Hello!

  I have noticed, that fm801.c calculates wrong timeout for some of its
timeout values.
This is actual line from fm801.c source:

timeout = jiffies + (4 * HZ) / 3;               /* 75ms */

Actually, this timeouts after 1.33 second!! If HZ = 100, then every
jiffie takes 10ms. Proper timeout would be:

timeout = jiffies + 0.075 * HZ ----> jiffies + 7 (better, 8)

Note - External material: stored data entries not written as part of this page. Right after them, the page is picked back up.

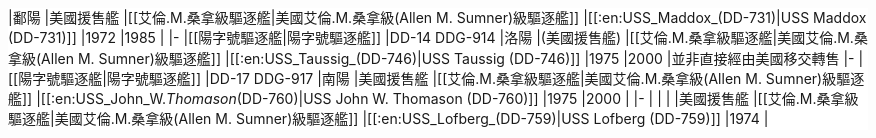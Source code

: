 |鄱陽
|美國援售艦
|[[艾倫.M.桑拿級驅逐艦|美國艾倫.M.桑拿級(Allen M. Sumner)級驅逐艦]]
|[[:en:USS_Maddox_(DD-731)|USS Maddox (DD-731)]]
|1972
|1985
|
|-
|[[陽字號驅逐艦|陽字號驅逐艦]]
|DD-14
DDG-914
|洛陽
|(美國援售艦)
|[[艾倫.M.桑拿級驅逐艦|美國艾倫.M.桑拿級(Allen M. Sumner)級驅逐艦]]
|[[:en:USS_Taussig_(DD-746)|USS Taussig (DD-746)]]
|1975
|2000
|並非直接經由美國移交轉售
|-
|[[陽字號驅逐艦|陽字號驅逐艦]]
|DD-17
DDG-917
|南陽
|美國援售艦
|[[艾倫.M.桑拿級驅逐艦|美國艾倫.M.桑拿級(Allen M. Sumner)級驅逐艦]]
|[[:en:USS_John_W._Thomason_(DD-760)|USS John W. Thomason (DD-760)]]
|1975
|2000
|
|-
|
|
|
|美國援售艦
|[[艾倫.M.桑拿級驅逐艦|美國艾倫.M.桑拿級(Allen M. Sumner)級驅逐艦]]
|[[:en:USS_Lofberg_(DD-759)|USS Lofberg (DD-759)]]
|1974
|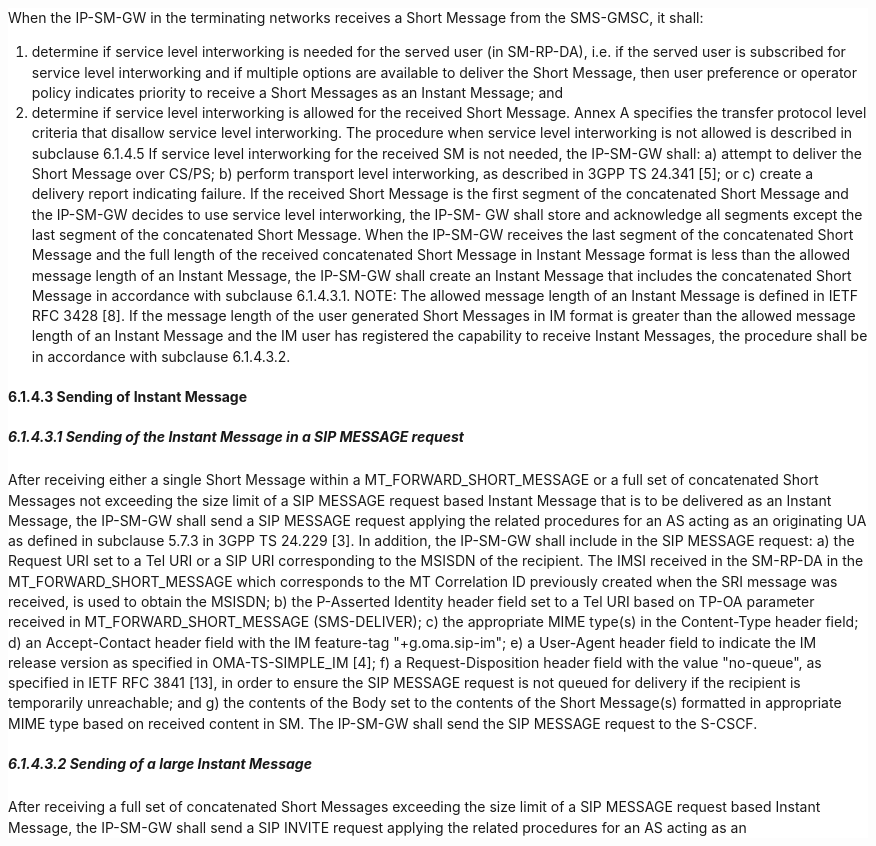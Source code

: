 When the IP-SM-GW in the terminating networks receives a Short Message from
the SMS-GMSC, it shall:
1) determine if service level interworking is needed for the served user (in
SM-RP-DA), i.e. if the served user is subscribed for service level
interworking and if multiple options are available to deliver the Short
Message, then user preference or operator policy indicates priority to receive
a Short Messages as an Instant Message; and
2) determine if service level interworking is allowed for the received Short
Message. Annex A specifies the transfer protocol level criteria that disallow
service level interworking.
The procedure when service level interworking is not allowed is described in
subclause 6.1.4.5
If service level interworking for the received SM is not needed, the IP-SM-GW
shall:
a) attempt to deliver the Short Message over CS/PS;
b) perform transport level interworking, as described in 3GPP TS 24.341 [5];
or
c) create a delivery report indicating failure.
If the received Short Message is the first segment of the concatenated Short
Message and the IP-SM-GW decides to use service level interworking, the IP-SM-
GW shall store and acknowledge all segments except the last segment of the
concatenated Short Message. When the IP-SM-GW receives the last segment of the
concatenated Short Message and the full length of the received concatenated
Short Message in Instant Message format is less than the allowed message
length of an Instant Message, the IP-SM-GW shall create an Instant Message
that includes the concatenated Short Message in accordance with subclause
6.1.4.3.1.
NOTE: The allowed message length of an Instant Message is defined in IETF RFC
3428 [8].
If the message length of the user generated Short Messages in IM format is
greater than the allowed message length of an Instant Message and the IM user
has registered the capability to receive Instant Messages, the procedure shall
be in accordance with subclause 6.1.4.3.2.
#### 6.1.4.3 Sending of Instant Message
##### 6.1.4.3.1 Sending of the Instant Message in a SIP MESSAGE request
After receiving either a single Short Message within a
MT_FORWARD_SHORT_MESSAGE or a full set of concatenated Short Messages not
exceeding the size limit of a SIP MESSAGE request based Instant Message that
is to be delivered as an Instant Message, the IP-SM-GW shall send a SIP
MESSAGE request applying the related procedures for an AS acting as an
originating UA as defined in subclause 5.7.3 in 3GPP TS 24.229 [3]. In
addition, the IP-SM-GW shall include in the SIP MESSAGE request:
a) the Request URI set to a Tel URI or a SIP URI corresponding to the MSISDN
of the recipient. The IMSI received in the SM-RP-DA in the
MT_FORWARD_SHORT_MESSAGE which corresponds to the MT Correlation ID previously
created when the SRI message was received, is used to obtain the MSISDN;
b) the P-Asserted Identity header field set to a Tel URI based on TP-OA
parameter received in MT_FORWARD_SHORT_MESSAGE (SMS-DELIVER);
c) the appropriate MIME type(s) in the Content-Type header field;
d) an Accept-Contact header field with the IM feature-tag \"+g.oma.sip-im\";
e) a User-Agent header field to indicate the IM release version as specified
in OMA-TS-SIMPLE_IM [4];
f) a Request-Disposition header field with the value \"no-queue\", as
specified in IETF RFC 3841 [13], in order to ensure the SIP MESSAGE request is
not queued for delivery if the recipient is temporarily unreachable; and
g) the contents of the Body set to the contents of the Short Message(s)
formatted in appropriate MIME type based on received content in SM.
The IP-SM-GW shall send the SIP MESSAGE request to the S-CSCF.
##### 6.1.4.3.2 Sending of a large Instant Message
After receiving a full set of concatenated Short Messages exceeding the size
limit of a SIP MESSAGE request based Instant Message, the IP-SM-GW shall send
a SIP INVITE request applying the related procedures for an AS acting as an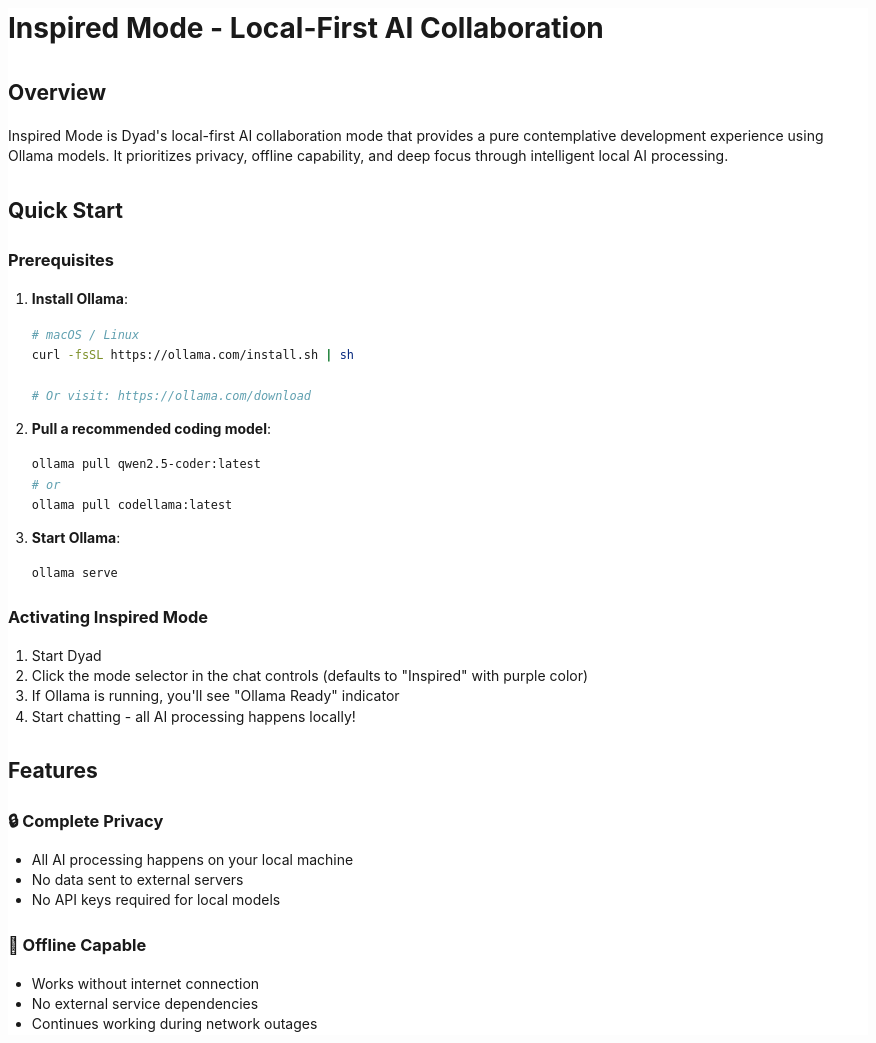 # Inspired Mode - Local-First AI Collaboration

## Overview

Inspired Mode is Dyad's local-first AI collaboration mode that provides a pure contemplative development experience using Ollama models. It prioritizes privacy, offline capability, and deep focus through intelligent local AI processing.

## Quick Start

### Prerequisites

1. **Install Ollama**:
   ```bash
   # macOS / Linux
   curl -fsSL https://ollama.com/install.sh | sh
   
   # Or visit: https://ollama.com/download
   ```

2. **Pull a recommended coding model**:
   ```bash
   ollama pull qwen2.5-coder:latest
   # or
   ollama pull codellama:latest
   ```

3. **Start Ollama**:
   ```bash
   ollama serve
   ```

### Activating Inspired Mode

1. Start Dyad
2. Click the mode selector in the chat controls (defaults to "Inspired" with purple color)
3. If Ollama is running, you'll see "Ollama Ready" indicator
4. Start chatting - all AI processing happens locally!

## Features

### 🔒 Complete Privacy
- All AI processing happens on your local machine
- No data sent to external servers
- No API keys required for local models

### 📡 Offline Capable
- Works without internet connection
- No external service dependencies
- Continues working during network outages
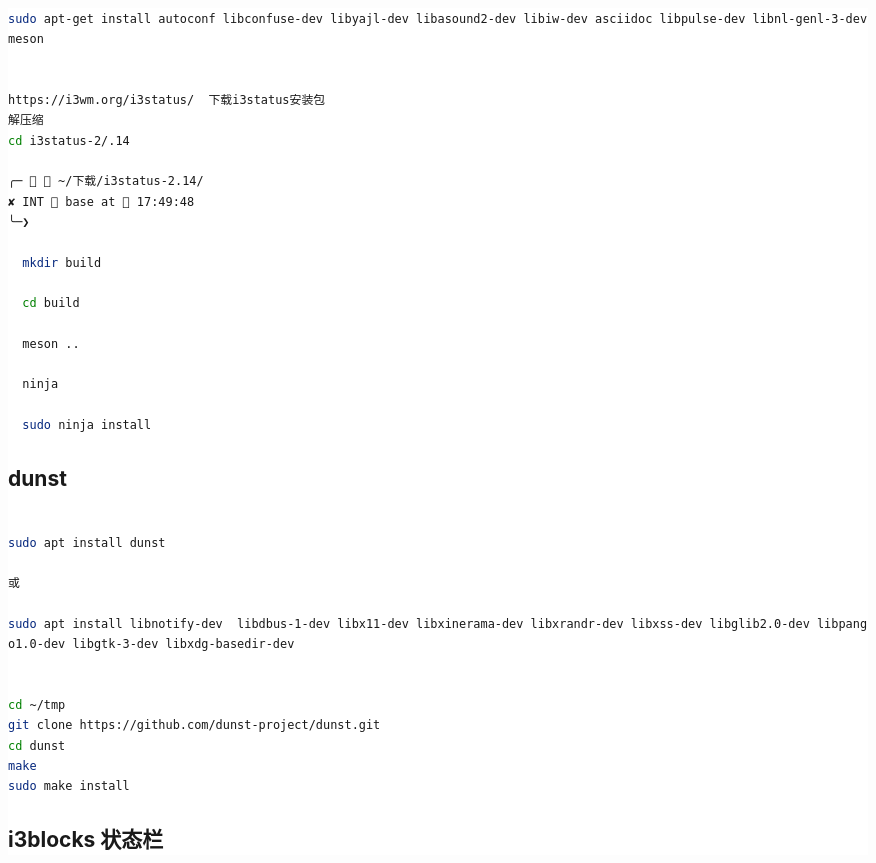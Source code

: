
 ```bash
sudo apt-get install autoconf libconfuse-dev libyajl-dev libasound2-dev libiw-dev asciidoc libpulse-dev libnl-genl-3-dev meson


https://i3wm.org/i3status/  下载i3status安装包
解压缩
cd i3status-2/.14

╭─   ~/下载/i3status-2.14/                                                                                                                                                       ✘ INT  base at  17:49:48
╰─❯

  mkdir build

  cd build

  meson ..

  ninja

  sudo ninja install
```





## dunst



```bash

sudo apt install dunst

或

sudo apt install libnotify-dev  libdbus-1-dev libx11-dev libxinerama-dev libxrandr-dev libxss-dev libglib2.0-dev libpango1.0-dev libgtk-3-dev libxdg-basedir-dev


cd ~/tmp
git clone https://github.com/dunst-project/dunst.git
cd dunst
make
sudo make install
```



## i3blocks 状态栏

Because of this, I would suggest new macro called for example snd_mwait,
defined as:

snd_mwait(x)    (((int)(x) * HZ + 999) / 1000)          /* x[ms] */

Timeouts would then be written as:

timeout = jiffies + snd_mwait(75);

Because of low HZ resolution, wait times are limited to n*10ms, when HZ
is defined as 100. There are problems for wait times lower than 100ms:
if somebody wants to timeout at 75ms (as it is in our example), then he
means "not sooner than 75ms". That is, why we round to the ceiling,
except for n*10ms wait times, which usualy mean exact times.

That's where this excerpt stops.